Agreed...if you work hard and overcome the anxiety surrounding approaching a girl, you will be that much better off. Next time you're thinking about talking to a girl, JUST DO IT. Don't worry AT ALL about what comes after, just approach her and say HELLO. Even if you have nothing to say after that, at least you said something. That's where it STARTS.


----------



## melissa75 (Feb 16, 2010)

Ckg2011 said:


> I wish girls would ask me out and tell me they like me. My anxiety seems to be only be triggered by girls and every time I want to go up an talk to one. I freak out and instead of walking up to them, I walk away in the other direction. I wish that a girl would walk up to me and say. Hi my name is __________ and I like you and would like to go on a date with you. I think I can atleast get an Ok out without stumbling.


I would be more inclined to ask a guy to hang out with me if I had any indication he was interested in me...and that's also if I was attracted to him. Of course, you can't know that I'm attracted to you, but I would certainly smile at you and try to let you know that I am. But, it seems that guys don't give me many signals that they're interested. So, it's very hard to just go up to them and ask them out if I have no idea if they're even remotely interested. And, if you're walking away from girls...it makes them think you don't like them.

Rejection is a huge fear of mine and I know it is for almost everyone with SA. I experience rejection in just making friends with girls. So, if I can't pass that hurdle with girls, I can't imagine overcoming it with guys...

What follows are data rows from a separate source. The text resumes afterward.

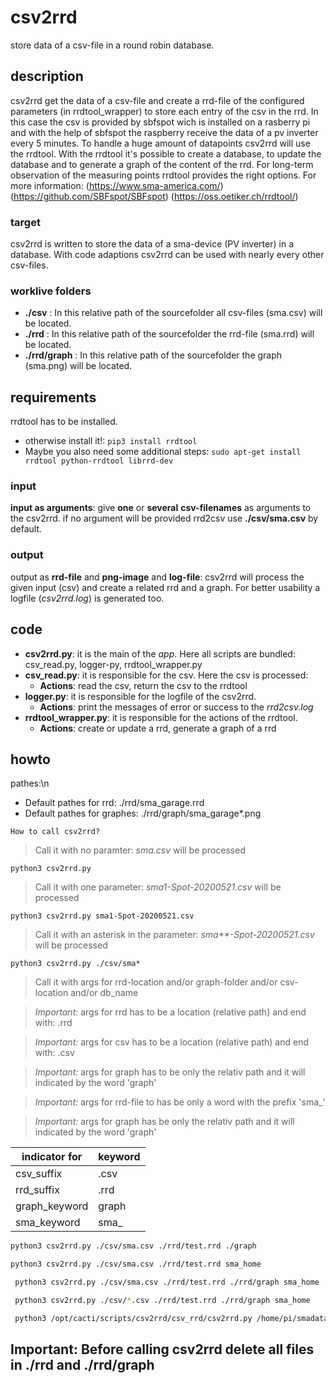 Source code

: # csv2rrd

store data of a csv-file in a round robin database.

## description

csv2rrd get the data of a csv-file and create a rrd-file of the configured parameters (in rrdtool_wrapper) to store each entry of the csv in the rrd. In this case the csv is provided by sbfspot wich is installed on a rasberry pi and with the help of sbfspot the raspberry receive the data of a pv inverter every 5 minutes. To handle a huge amount of datapoints csv2rrd will use the rrdtool. With the rrdtool it's possible to create a database, to update the database and to generate a graph of the content of the rrd. For long-term observation of the measuring points rrdtool provides the right options.
For more information: (https://www.sma-america.com/) (https://github.com/SBFspot/SBFspot) (https://oss.oetiker.ch/rrdtool/)

### target

csv2rrd is written to store the data of a sma-device (PV inverter) in a database. With code adaptions csv2rrd can be used with nearly every other csv-files.

### worklive folders

- **./csv** : In this relative path of the sourcefolder all csv-files (sma.csv) will be located.
- **./rrd** : In this relative path of the sourcefolder the rrd-file (sma.rrd) will be located.
- **./rrd/graph** : In this relative path of the sourcefolder the graph (sma.png) will be located.

## requirements

rrdtool has to be installed.

- otherwise install it!:
  `pip3 install rrdtool`
- Maybe you also need some additional steps: `sudo apt-get install rrdtool python-rrdtool librrd-dev`

### input

**input as arguments**: give **one** or **several** **csv-filenames** as arguments to the csv2rrd. if no argument will be provided rrd2csv use **./csv/sma.csv** by default.

### output

output as **rrd-file** and **png-image** and **log-file**: csv2rrd will process the given input (csv) and create a related rrd and a graph. For better usability a logfile (_csv2rrd.log_) is generated too.

## code

- **csv2rrd.py**: it is the main of the _app_. Here all scripts are bundled: csv_read.py, logger-py, rrdtool_wrapper.py
- **csv_read.py**: it is responsible for the csv. Here the csv is processed:
  - **Actions**: read the csv, return the csv to the rrdtool
- **logger.py**: it is responsible for the logfile of the csv2rrd.
  - **Actions**: print the messages of error or success to the _rrd2csv.log_
- **rrdtool_wrapper.py**: it is responsible for the actions of the rrdtool.
  - **Actions**: create or update a rrd, generate a graph of a rrd

## howto

pathes:\n

- Default pathes for rrd: ./rrd/sma_garage.rrd
- Default pathes for graphes: ./rrd/graph/sma_garage\*.png

`How to call csv2rrd?`

> Call it with no paramter: _sma.csv_ will be processed

```
python3 csv2rrd.py
```

> Call it with one parameter: _sma1-Spot-20200521.csv_ will be processed

```
python3 csv2rrd.py sma1-Spot-20200521.csv
```

> Call it with an asterisk in the parameter: _sma\*\*-Spot-20200521.csv_ will be processed

```
python3 csv2rrd.py ./csv/sma*
```

> Call it with args for rrd-location and/or graph-folder and/or csv-location and/or db_name

> _Important:_ args for rrd has to be a location (relative path) and end with: .rrd

> _Important:_ args for csv has to be a location (relative path) and end with: .csv

> _Important:_ args for graph has to be only the relativ path and it will indicated by the word 'graph'

> _Important:_ args for rrd-file to has be only a word with the prefix 'sma\_'

> _Important:_ args for graph has be only the relativ path and it will indicated by the word 'graph'

| indicator for | keyword |
| ------------- | ------- |
| csv_suffix    | .csv    |
| rrd_suffix    | .rrd    |
| graph_keyword | graph   |
| sma_keyword   | sma\_   |

```bash
python3 csv2rrd.py ./csv/sma.csv ./rrd/test.rrd ./graph
```

```bash
python3 csv2rrd.py ./csv/sma.csv ./rrd/test.rrd sma_home
```

```bash
 python3 csv2rrd.py ./csv/sma.csv ./rrd/test.rrd ./rrd/graph sma_home
```

```bash
 python3 csv2rrd.py ./csv/*.csv ./rrd/test.rrd ./rrd/graph sma_home
```

```bash
 python3 /opt/cacti/scripts/csv2rrd/csv_rrd/csv2rrd.py /home/pi/smadata/2021/garage-Spot-20210416.csv /opt/cacti/rra/smagarage.rrd var/www/pv/graph sma_home
```

## Important: Before calling csv2rrd delete all files in ./rrd and ./rrd/graph

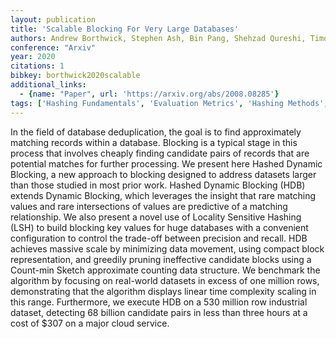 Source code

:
 ```yaml
---
layout: publication
title: 'Scalable Blocking For Very Large Databases'
authors: Andrew Borthwick, Stephen Ash, Bin Pang, Shehzad Qureshi, Timothy Jones
conference: "Arxiv"
year: 2020
citations: 1
bibkey: borthwick2020scalable
additional_links:
  - {name: "Paper", url: 'https://arxiv.org/abs/2008.08285'}
tags: ['Hashing Fundamentals', 'Evaluation Metrics', 'Hashing Methods', 'Tools and Libraries']
---
```

In the field of database deduplication, the goal is to find approximately
matching records within a database. Blocking is a typical stage in this process
that involves cheaply finding candidate pairs of records that are potential
matches for further processing. We present here Hashed Dynamic Blocking, a new
approach to blocking designed to address datasets larger than those studied in
most prior work. Hashed Dynamic Blocking (HDB) extends Dynamic Blocking, which
leverages the insight that rare matching values and rare intersections of
values are predictive of a matching relationship. We also present a novel use
of Locality Sensitive Hashing (LSH) to build blocking key values for huge
databases with a convenient configuration to control the trade-off between
precision and recall. HDB achieves massive scale by minimizing data movement,
using compact block representation, and greedily pruning ineffective candidate
blocks using a Count-min Sketch approximate counting data structure. We
benchmark the algorithm by focusing on real-world datasets in excess of one
million rows, demonstrating that the algorithm displays linear time complexity
scaling in this range. Furthermore, we execute HDB on a 530 million row
industrial dataset, detecting 68 billion candidate pairs in less than three
hours at a cost of $307 on a major cloud service.
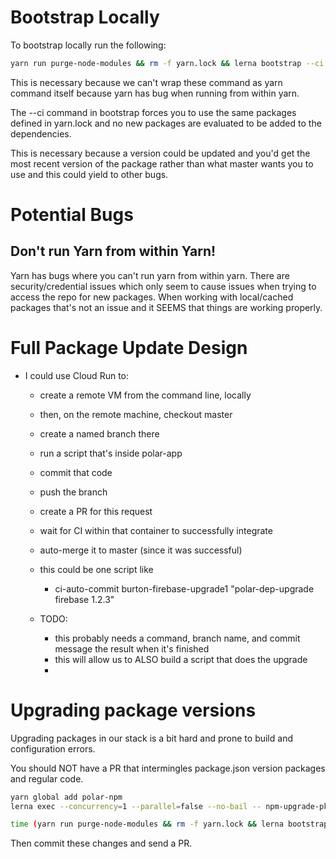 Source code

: 
# Bootstrap Locally

To bootstrap locally run the following:

```bash
yarn run purge-node-modules && rm -f yarn.lock && lerna bootstrap --ci
```

This is necessary because we can't wrap these command as yarn command itself
because yarn has bug when running from within yarn.

The --ci command in bootstrap forces you to use the same packages defined in
yarn.lock and no new packages are evaluated to be added to the dependencies.

This is necessary because a version could be updated and you'd get the most
recent version of the package rather than what master wants you to use and
this could yield to other bugs.

# Potential Bugs

## Don't run Yarn from within Yarn!

Yarn has bugs where you can't run yarn from within yarn.  There are
security/credential issues which only seem to cause issues when trying to access
the repo for new packages. When working with local/cached packages that's not an
issue and it SEEMS that things are working properly. 

# Full Package Update Design

- I could use Cloud Run to:
  - create a remote VM from the command line, locally
  - then, on the remote machine, checkout master
  - create a named branch there
  - run a script that's inside polar-app 
  - commit that code
  - push the branch
  - create a PR for this request
  - wait for CI within that container to successfully integrate
  - auto-merge it to master (since it was successful)

  - this could be one script like

    - ci-auto-commit burton-firebase-upgrade1 "polar-dep-upgrade firebase 1.2.3" 

  - TODO:
    - this probably needs a command, branch name, and commit message the result when it's finished
    - this will allow us to ALSO build a script that does the upgrade
    - 

# Upgrading package versions

Upgrading packages in our stack is a bit hard and prone to build and configuration errors. 

You should NOT have a PR that intermingles package.json version packages and regular code.

```bash
yarn global add polar-npm
lerna exec --concurrency=1 --parallel=false --no-bail -- npm-upgrade-pkg typescript "3.9.5"

time (yarn run purge-node-modules && rm -f yarn.lock && lerna bootstrap) 

```

Then commit these changes and send a PR. 

# 

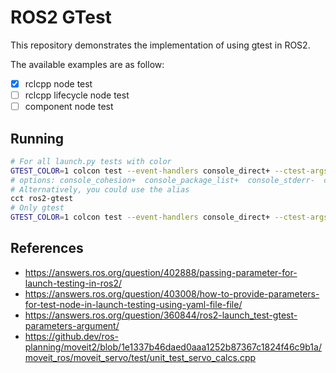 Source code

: # ROS2 GTest

This repository demonstrates the implementation of using gtest in ROS2.

The available examples are as follow:
- [x] rclcpp node test 
- [ ] rclcpp lifecycle node test
- [ ] component node test

## Running

```bash
# For all launch.py tests with color
GTEST_COLOR=1 colcon test --event-handlers console_direct+ --ctest-args -R "launch.py" --packages-select ros2-gtest
# options: console_cohesion+  console_package_list+  console_stderr-  console_direct+  console_start_end-
# Alternatively, you could use the alias
cct ros2-gtest
# Only gtest
GTEST_COLOR=1 colcon test --event-handlers console_direct+ --ctest-args -R "test" --packages-select ros2-gtest
```

## References
- https://answers.ros.org/question/402888/passing-parameter-for-launch-testing-in-ros2/
- https://answers.ros.org/question/403008/how-to-provide-parameters-for-test-node-in-launch-testing-using-yaml-file-file/
- https://answers.ros.org/question/360844/ros2-launch_test-gtest-parameters-argument/
- https://github.dev/ros-planning/moveit2/blob/1e1337b46daed0aaa1252b87367c1824f46c9b1a/moveit_ros/moveit_servo/test/unit_test_servo_calcs.cpp
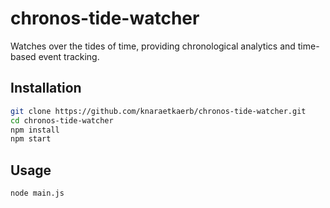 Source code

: # chronos-tide-watcher

Watches over the tides of time, providing chronological analytics and time-based event tracking.

## Installation

```bash
git clone https://github.com/knaraetkaerb/chronos-tide-watcher.git
cd chronos-tide-watcher
npm install
npm start
```

## Usage
```bash
node main.js
```
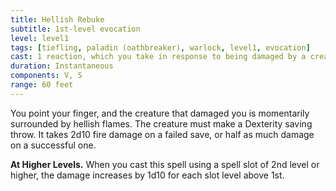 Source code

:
```yaml
---
title: Hellish Rebuke
subtitle: 1st-level evocation
level: level1
tags: [tiefling, paladin (oathbreaker), warlock, level1, evocation]
cast: 1 reaction, which you take in response to being damaged by a creature within 60 feet of you that you can see.
duration: Instantaneous
components: V, S
range: 60 feet
---
```

You point your finger, and the creature that damaged you is momentarily surrounded by hellish flames. The creature must make a Dexterity saving throw. It takes 2d10 fire damage on a failed save, or half as much damage on a successful one.

**At Higher Levels.** When you cast this spell using a spell slot of 2nd level or higher, the damage increases by 1d10 for each slot level above 1st. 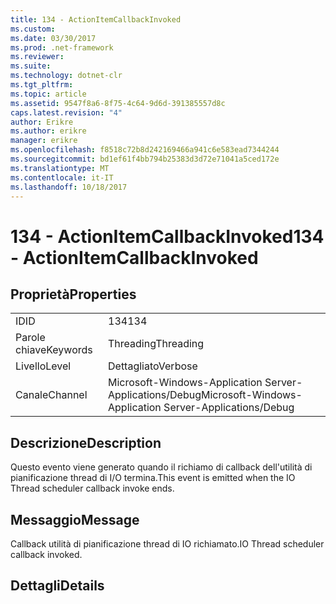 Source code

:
 ```yaml
---
title: 134 - ActionItemCallbackInvoked
ms.custom: 
ms.date: 03/30/2017
ms.prod: .net-framework
ms.reviewer: 
ms.suite: 
ms.technology: dotnet-clr
ms.tgt_pltfrm: 
ms.topic: article
ms.assetid: 9547f8a6-8f75-4c64-9d6d-391385557d8c
caps.latest.revision: "4"
author: Erikre
ms.author: erikre
manager: erikre
ms.openlocfilehash: f8518c72b8d242169466a941c6e583ead7344244
ms.sourcegitcommit: bd1ef61f4bb794b25383d3d72e71041a5ced172e
ms.translationtype: MT
ms.contentlocale: it-IT
ms.lasthandoff: 10/18/2017
---
```

# <a name="134---actionitemcallbackinvoked"></a><span data-ttu-id="c7131-102">134 - ActionItemCallbackInvoked</span><span class="sxs-lookup"><span data-stu-id="c7131-102">134 - ActionItemCallbackInvoked</span></span>
## <a name="properties"></a><span data-ttu-id="c7131-103">Proprietà</span><span class="sxs-lookup"><span data-stu-id="c7131-103">Properties</span></span>  
  
|||  
|-|-|  
|<span data-ttu-id="c7131-104">ID</span><span class="sxs-lookup"><span data-stu-id="c7131-104">ID</span></span>|<span data-ttu-id="c7131-105">134</span><span class="sxs-lookup"><span data-stu-id="c7131-105">134</span></span>|  
|<span data-ttu-id="c7131-106">Parole chiave</span><span class="sxs-lookup"><span data-stu-id="c7131-106">Keywords</span></span>|<span data-ttu-id="c7131-107">Threading</span><span class="sxs-lookup"><span data-stu-id="c7131-107">Threading</span></span>|  
|<span data-ttu-id="c7131-108">Livello</span><span class="sxs-lookup"><span data-stu-id="c7131-108">Level</span></span>|<span data-ttu-id="c7131-109">Dettagliato</span><span class="sxs-lookup"><span data-stu-id="c7131-109">Verbose</span></span>|  
|<span data-ttu-id="c7131-110">Canale</span><span class="sxs-lookup"><span data-stu-id="c7131-110">Channel</span></span>|<span data-ttu-id="c7131-111">Microsoft-Windows-Application Server-Applications/Debug</span><span class="sxs-lookup"><span data-stu-id="c7131-111">Microsoft-Windows-Application Server-Applications/Debug</span></span>|  
  
## <a name="description"></a><span data-ttu-id="c7131-112">Descrizione</span><span class="sxs-lookup"><span data-stu-id="c7131-112">Description</span></span>  
 <span data-ttu-id="c7131-113">Questo evento viene generato quando il richiamo di callback dell'utilità di pianificazione thread di I/O termina.</span><span class="sxs-lookup"><span data-stu-id="c7131-113">This event is emitted when the IO Thread scheduler callback invoke ends.</span></span>  
  
## <a name="message"></a><span data-ttu-id="c7131-114">Messaggio</span><span class="sxs-lookup"><span data-stu-id="c7131-114">Message</span></span>  
 <span data-ttu-id="c7131-115">Callback utilità di pianificazione thread di IO richiamato.</span><span class="sxs-lookup"><span data-stu-id="c7131-115">IO Thread scheduler callback invoked.</span></span>  
  
## <a name="details"></a><span data-ttu-id="c7131-116">Dettagli</span><span class="sxs-lookup"><span data-stu-id="c7131-116">Details</span></span>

Anyway, I understand your frustration. But, I think you should at least try smiling and saying "hey, how's it going" to the girl...show some sort of interest so she sees the signs. Whether she gets them or not, IDK...depends on the girl. It's a good start, and if she's outgoing enough, maybe she'll start a convo with you.


----------



## rymo (Sep 6, 2009)

melissa75 said:


> I would be more inclined to ask a guy to hang out with me if I had any indication he was interested in me...and that's also if I was attracted to him. Of course, you can't know that I'm attracted to you, but I would certainly smile at you and try to let you know that I am. But, it seems that guys don't give me many signals that they're interested. So, it's very hard to just go up to them and ask them out if I have no idea if they're even remotely interested. And, if you're walking away from girls...it makes them think you don't like them.
> 
> Rejection is a huge fear of mine and I know it is for almost everyone with SA. I experience rejection in just making friends with girls. So, if I can't pass that hurdle with girls, I can't imagine overcoming it with guys...
> 
> Anyway, I understand your frustration. But, I think you should at least try smiling and saying "hey, how's it going" to the girl...show some sort of interest so she sees the signs. Whether she gets them or not, IDK...depends on the girl. It's a good start, and if she's outgoing enough, maybe she'll start a convo with you.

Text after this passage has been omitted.